Saved entries
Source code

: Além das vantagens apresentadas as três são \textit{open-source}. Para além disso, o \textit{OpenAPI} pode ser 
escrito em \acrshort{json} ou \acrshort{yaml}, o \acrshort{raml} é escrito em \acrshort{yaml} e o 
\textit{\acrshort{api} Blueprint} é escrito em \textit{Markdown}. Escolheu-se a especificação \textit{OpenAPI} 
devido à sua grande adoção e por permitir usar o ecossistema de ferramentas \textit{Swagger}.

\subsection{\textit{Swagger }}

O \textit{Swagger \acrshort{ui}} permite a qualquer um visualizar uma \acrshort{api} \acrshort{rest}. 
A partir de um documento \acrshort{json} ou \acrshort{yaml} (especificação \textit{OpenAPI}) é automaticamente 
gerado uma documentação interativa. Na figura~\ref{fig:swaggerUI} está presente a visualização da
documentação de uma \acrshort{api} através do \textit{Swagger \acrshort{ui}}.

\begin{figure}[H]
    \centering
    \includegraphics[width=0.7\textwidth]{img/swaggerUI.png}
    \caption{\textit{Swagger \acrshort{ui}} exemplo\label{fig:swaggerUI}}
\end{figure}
==
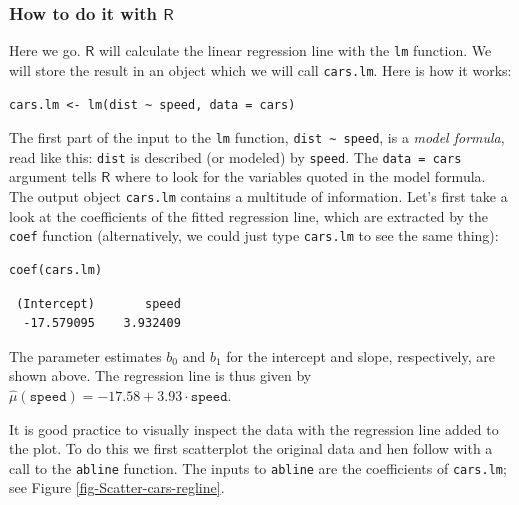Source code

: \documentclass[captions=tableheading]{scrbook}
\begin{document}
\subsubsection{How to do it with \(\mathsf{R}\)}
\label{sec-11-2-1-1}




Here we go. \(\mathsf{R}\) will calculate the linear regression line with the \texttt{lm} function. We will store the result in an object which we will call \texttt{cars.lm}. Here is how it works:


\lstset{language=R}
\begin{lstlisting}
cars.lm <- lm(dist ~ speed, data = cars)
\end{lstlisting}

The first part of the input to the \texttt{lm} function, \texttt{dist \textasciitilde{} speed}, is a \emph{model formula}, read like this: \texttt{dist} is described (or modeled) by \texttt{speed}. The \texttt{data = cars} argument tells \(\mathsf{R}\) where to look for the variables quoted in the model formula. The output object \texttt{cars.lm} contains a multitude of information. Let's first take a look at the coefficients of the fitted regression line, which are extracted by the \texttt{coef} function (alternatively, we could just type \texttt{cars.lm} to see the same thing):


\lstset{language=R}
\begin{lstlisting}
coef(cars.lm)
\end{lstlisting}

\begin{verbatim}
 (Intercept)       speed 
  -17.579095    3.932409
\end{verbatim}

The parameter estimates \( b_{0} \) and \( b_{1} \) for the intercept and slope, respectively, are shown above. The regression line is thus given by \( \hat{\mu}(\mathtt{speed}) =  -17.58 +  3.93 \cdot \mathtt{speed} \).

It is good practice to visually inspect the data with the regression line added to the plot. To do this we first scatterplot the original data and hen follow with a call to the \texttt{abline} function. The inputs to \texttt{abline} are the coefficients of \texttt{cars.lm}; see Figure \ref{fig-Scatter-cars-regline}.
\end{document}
==
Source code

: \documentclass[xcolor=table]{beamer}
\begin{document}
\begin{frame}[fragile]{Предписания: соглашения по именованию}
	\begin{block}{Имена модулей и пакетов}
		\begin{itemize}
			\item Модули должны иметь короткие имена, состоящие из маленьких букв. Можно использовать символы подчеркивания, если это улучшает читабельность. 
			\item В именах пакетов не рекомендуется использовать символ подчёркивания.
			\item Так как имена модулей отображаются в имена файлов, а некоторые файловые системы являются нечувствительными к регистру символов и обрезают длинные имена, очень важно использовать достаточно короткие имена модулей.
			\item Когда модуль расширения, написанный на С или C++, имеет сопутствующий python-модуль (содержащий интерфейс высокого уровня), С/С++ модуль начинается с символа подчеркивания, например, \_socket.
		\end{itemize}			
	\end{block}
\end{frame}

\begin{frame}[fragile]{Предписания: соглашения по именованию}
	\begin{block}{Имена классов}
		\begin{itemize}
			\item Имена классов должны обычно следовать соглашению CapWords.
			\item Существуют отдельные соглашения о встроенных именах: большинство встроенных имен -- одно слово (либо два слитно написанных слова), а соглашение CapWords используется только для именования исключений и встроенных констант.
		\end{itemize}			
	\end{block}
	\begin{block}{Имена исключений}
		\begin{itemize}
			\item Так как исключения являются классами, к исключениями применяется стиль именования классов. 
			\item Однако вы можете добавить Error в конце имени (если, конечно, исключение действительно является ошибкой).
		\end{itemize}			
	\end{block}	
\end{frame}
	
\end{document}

THE PROBLEM
Check every line of the data, and copy the ones that contain "regression".

ANSWER BELOW
Here we go. \(\mathsf{R}\) will calculate the linear regression line with the \texttt{lm} function. We will store the result in an object which we will call \texttt{cars.lm}. Here is how it works:
The first part of the input to the \texttt{lm} function, \texttt{dist \textasciitilde{} speed}, is a \emph{model formula}, read like this: \texttt{dist} is described (or modeled) by \texttt{speed}. The \texttt{data = cars} argument tells \(\mathsf{R}\) where to look for the variables quoted in the model formula. The output object \texttt{cars.lm} contains a multitude of information. Let's first take a look at the coefficients of the fitted regression line, which are extracted by the \texttt{coef} function (alternatively, we could just type \texttt{cars.lm} to see the same thing):
The parameter estimates \( b_{0} \) and \( b_{1} \) for the intercept and slope, respectively, are shown above. The regression line is thus given by \( \hat{\mu}(\mathtt{speed}) =  -17.58 +  3.93 \cdot \mathtt{speed} \).
It is good practice to visually inspect the data with the regression line added to the plot. To do this we first scatterplot the original data and hen follow with a call to the \texttt{abline} function. The inputs to \texttt{abline} are the coefficients of \texttt{cars.lm}; see Figure \ref{fig-Scatter-cars-regline}.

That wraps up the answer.